The Message That Miracle Sunday Has For Us Today.
May 3, 1963, the Birmingham, Alabama jail was over capacity with 1,200 jailed civil rights protestors. Civil Rights leaders were virtually depleted of adults willing to continue the Birmingham movement. The civil rights campaign that had begun one-month prior had almost been crushed by the month-long mass incarcerations, including the April 12th arrest of Martin Luther King.
On May 1, 1963, Birmingham Commissioner of Public Safety, Eugene “Bull” Conner had to have felt pretty good about himself. After almost a month of protest, he seemed on the verge of finally defeating the civil rights activist and keeping his earlier promise, “ain’t gonna segregate no niggers and whites together in this town.” Conner had successfully and unconstitutionally obtained an injunction making it illegal to protest in Birmingham, and had raised the bond for those arrested for violating this or from $200 to $1,500.
Most people might not know it, but there are interesting parallels to the civil rights movement of the 1960’s and today. It was widely claimed by “arch-segregationist” that the Civil Rights movement of the 1960’s was a communist plot and the violence associated with protest were solely the faults of black protestors. Many white Americans adamantly believed that Civil Rights demonstrators were merely paid anarchist by communist regimes.
On May 2, 1963, Conner’s confidence was rocked by the fact that thousands of high school, middle school, and elementary school children had taken up the slack left by the lack of adult activist. The “Children’s Crusade” was well organized as the children marched in disciplined ranks, with excellent communication, and timed interval freedom movements. By the end of the day, 600 children, some as young as 8-years old were arrested. To make matters even more dumbfounding for Conner and the police, the children peacefully accepted arrest and sang “We Shall Overcome” like they were at a school picnic.
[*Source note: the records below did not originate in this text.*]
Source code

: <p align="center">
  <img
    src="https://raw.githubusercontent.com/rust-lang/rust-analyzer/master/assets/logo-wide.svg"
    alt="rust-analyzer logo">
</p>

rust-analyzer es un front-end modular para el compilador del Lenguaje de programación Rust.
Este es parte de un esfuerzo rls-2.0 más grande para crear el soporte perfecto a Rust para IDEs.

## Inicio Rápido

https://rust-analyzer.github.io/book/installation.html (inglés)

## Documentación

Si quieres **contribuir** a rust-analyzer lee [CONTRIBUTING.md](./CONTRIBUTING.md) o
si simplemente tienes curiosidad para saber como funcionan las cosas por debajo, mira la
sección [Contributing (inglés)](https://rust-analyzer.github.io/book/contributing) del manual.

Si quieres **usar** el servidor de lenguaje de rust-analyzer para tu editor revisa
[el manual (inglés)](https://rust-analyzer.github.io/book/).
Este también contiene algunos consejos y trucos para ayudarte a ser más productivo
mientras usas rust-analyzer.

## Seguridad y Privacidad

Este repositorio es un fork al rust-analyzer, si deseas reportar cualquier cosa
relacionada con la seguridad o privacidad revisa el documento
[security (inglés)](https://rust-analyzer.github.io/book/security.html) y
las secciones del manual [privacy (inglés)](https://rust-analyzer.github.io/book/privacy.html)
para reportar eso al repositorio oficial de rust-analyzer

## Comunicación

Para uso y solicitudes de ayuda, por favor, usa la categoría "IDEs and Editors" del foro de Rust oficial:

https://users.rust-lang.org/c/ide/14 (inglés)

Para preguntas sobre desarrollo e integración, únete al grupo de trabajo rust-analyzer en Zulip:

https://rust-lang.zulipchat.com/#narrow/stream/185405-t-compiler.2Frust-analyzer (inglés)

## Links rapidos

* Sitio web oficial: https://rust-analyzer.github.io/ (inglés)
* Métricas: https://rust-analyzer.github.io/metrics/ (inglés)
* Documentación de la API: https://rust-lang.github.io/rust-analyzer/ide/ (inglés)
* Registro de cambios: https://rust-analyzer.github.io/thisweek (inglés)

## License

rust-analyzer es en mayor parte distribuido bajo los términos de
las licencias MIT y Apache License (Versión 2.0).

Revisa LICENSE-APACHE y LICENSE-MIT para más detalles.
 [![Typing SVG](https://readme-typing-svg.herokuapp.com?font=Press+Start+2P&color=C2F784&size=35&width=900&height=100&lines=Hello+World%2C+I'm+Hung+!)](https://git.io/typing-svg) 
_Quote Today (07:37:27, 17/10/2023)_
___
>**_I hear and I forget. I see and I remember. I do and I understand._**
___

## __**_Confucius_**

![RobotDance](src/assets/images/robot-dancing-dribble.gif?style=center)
By May 3, 1963, with the jail full, Conner decided to employ a new tactic for law and order. With 1000 children marching towards downtown Birmingham, Conner ordered the city’s fire department to set their fire hoses at a level that would peel the bark off a tree or separate bricks from mortar to be turned against the children. After sending children rolling across asphalt streets with the dominant force of the water blast, Conner said, “I want ‘em to see the dogs work.” Police K9 dogs were then released on the child protestors. Bystanders appalled by what they were seeing, began to hurl bottles and rocks at the police. Conner would later justify the use of force that day, by saying the police were attacked by the protestors throwing bottles and rocks first. No police officers or firefighters were ever reported to have been injured that day.
By the afternoon, when the protest ended with many of the children being injured or arrested, Dr. Martin Luther King Jr, addressed a crowd of a thousand worried parents, “Don’t worry about your children who are in jail. The eyes of the world are on Birmingham. We’re going on in spite of dogs and fire hoses. We’ve gone too far to turn back. “
On May 5, 1963, a column of 2,000 Civil Rights marchers dressed in their Sunday best took back to the streets to march into the Birmingham business district. When Conner and the Birmingham Police blocked the road, local Civil Rights leader, Charles Billups went out in front of the group of protestors and declared “We haven’t done anything wrong. All we want is our freedom. How do you feel doing these things?” The protestors began to chant then, “Turn on your water, turn loose your dogs, we will stand here till we die.”
On May 5, 1963, Public Safety Commissioner “Bull” Conner ordered the fireman to again turn on their hoses and blast the protestors. However, this time the all-white firemen refused Conner’s order. An angry Conner yelled at the firefighters “Dammit! Turn on the hoses!” The firemen silently stood motionless, some of them with tears running down their cheeks. Finally, one fireman piped up and said, “We’re here to put out fires, not people.”
When the water hoses were never turned on, the protestors, singing “I Got Freedom over My Head” peacefully marched right through the line of policemen and firemen once blocking the street. It was a scene that was later compared to be as significant and influential as the parting of the Red Sea.
That day has been described as “Miracle Sunday, ” and all of the events of Birmingham proved to be pivotal roles in ushering in the 1964 Civil Rights Act. “Bull” Conner would end up losing his job.
As monumental as Miracle Sunday was in the fight for Civil Rights, there is one significant detail that must never be overlooked. Evil and seemingly powerful people, like “Bull” Conner, are only as powerful as the ones who are willing to follow their orders.